# Exercise prompt
Lines from the one containing "Subscribe to the latest confirmed" through the final line of the records are the only ones to copy, and each must match exactly.

# Excerpted records

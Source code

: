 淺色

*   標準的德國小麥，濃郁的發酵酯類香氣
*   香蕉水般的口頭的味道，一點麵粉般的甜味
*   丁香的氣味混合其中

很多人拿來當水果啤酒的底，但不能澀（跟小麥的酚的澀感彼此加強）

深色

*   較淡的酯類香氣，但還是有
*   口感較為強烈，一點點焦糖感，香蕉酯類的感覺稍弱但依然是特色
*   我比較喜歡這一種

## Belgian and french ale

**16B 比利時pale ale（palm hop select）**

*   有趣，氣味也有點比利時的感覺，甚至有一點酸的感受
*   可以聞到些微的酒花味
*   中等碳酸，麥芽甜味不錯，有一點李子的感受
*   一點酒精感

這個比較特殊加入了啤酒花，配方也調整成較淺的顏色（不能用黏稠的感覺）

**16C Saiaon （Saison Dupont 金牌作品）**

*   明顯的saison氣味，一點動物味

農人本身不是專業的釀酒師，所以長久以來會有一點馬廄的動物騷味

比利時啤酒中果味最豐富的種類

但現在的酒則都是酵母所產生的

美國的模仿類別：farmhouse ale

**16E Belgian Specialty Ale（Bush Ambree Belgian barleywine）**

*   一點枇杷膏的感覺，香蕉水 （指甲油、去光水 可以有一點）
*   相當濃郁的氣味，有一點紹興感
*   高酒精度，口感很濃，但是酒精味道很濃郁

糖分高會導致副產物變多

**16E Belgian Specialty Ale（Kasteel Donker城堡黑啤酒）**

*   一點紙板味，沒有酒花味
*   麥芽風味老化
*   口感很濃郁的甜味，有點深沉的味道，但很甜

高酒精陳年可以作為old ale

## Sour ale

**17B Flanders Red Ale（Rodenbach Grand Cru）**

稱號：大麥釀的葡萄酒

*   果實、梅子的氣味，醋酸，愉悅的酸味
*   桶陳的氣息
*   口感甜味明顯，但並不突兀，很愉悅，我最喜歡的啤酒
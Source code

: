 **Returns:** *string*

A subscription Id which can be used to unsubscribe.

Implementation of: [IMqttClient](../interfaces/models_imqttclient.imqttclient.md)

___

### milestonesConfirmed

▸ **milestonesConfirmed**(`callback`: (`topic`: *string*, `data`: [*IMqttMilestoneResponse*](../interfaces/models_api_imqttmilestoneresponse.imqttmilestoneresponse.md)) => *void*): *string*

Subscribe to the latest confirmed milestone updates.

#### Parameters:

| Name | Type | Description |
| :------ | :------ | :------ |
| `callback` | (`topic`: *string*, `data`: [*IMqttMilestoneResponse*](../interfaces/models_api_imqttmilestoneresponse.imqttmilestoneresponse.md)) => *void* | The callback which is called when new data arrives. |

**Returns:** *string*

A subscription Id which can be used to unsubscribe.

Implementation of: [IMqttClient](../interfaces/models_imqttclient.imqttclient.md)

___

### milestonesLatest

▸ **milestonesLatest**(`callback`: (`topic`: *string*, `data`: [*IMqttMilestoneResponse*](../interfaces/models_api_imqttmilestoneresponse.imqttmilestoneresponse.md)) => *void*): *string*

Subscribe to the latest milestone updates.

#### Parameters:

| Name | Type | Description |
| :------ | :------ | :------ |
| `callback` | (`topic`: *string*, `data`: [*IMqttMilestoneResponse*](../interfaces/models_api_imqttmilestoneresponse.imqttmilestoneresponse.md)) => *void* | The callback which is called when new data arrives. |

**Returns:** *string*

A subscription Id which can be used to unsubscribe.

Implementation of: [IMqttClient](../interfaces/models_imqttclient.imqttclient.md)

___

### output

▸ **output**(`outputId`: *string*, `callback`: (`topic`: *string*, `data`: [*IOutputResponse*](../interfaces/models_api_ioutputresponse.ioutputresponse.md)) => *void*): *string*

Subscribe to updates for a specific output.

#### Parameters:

# Exercise result
Subscribe to the latest confirmed milestone updates.

#### Parameters:

| Name | Type | Description |
| :------ | :------ | :------ |
| `callback` | (`topic`: *string*, `data`: [*IMqttMilestoneResponse*](../interfaces/models_api_imqttmilestoneresponse.imqttmilestoneresponse.md)) => *void* | The callback which is called when new data arrives. |

**Returns:** *string*

A subscription Id which can be used to unsubscribe.

Implementation of: [IMqttClient](../interfaces/models_imqttclient.imqttclient.md)

___

### milestonesLatest

▸ **milestonesLatest**(`callback`: (`topic`: *string*, `data`: [*IMqttMilestoneResponse*](../interfaces/models_api_imqttmilestoneresponse.imqttmilestoneresponse.md)) => *void*): *string*

Subscribe to the latest milestone updates.

#### Parameters:

| Name | Type | Description |
| :------ | :------ | :------ |
| `callback` | (`topic`: *string*, `data`: [*IMqttMilestoneResponse*](../interfaces/models_api_imqttmilestoneresponse.imqttmilestoneresponse.md)) => *void* | The callback which is called when new data arrives. |

**Returns:** *string*

A subscription Id which can be used to unsubscribe.

Implementation of: [IMqttClient](../interfaces/models_imqttclient.imqttclient.md)

___

### output

▸ **output**(`outputId`: *string*, `callback`: (`topic`: *string*, `data`: [*IOutputResponse*](../interfaces/models_api_ioutputresponse.ioutputresponse.md)) => *void*): *string*

Subscribe to updates for a specific output.

#### Parameters:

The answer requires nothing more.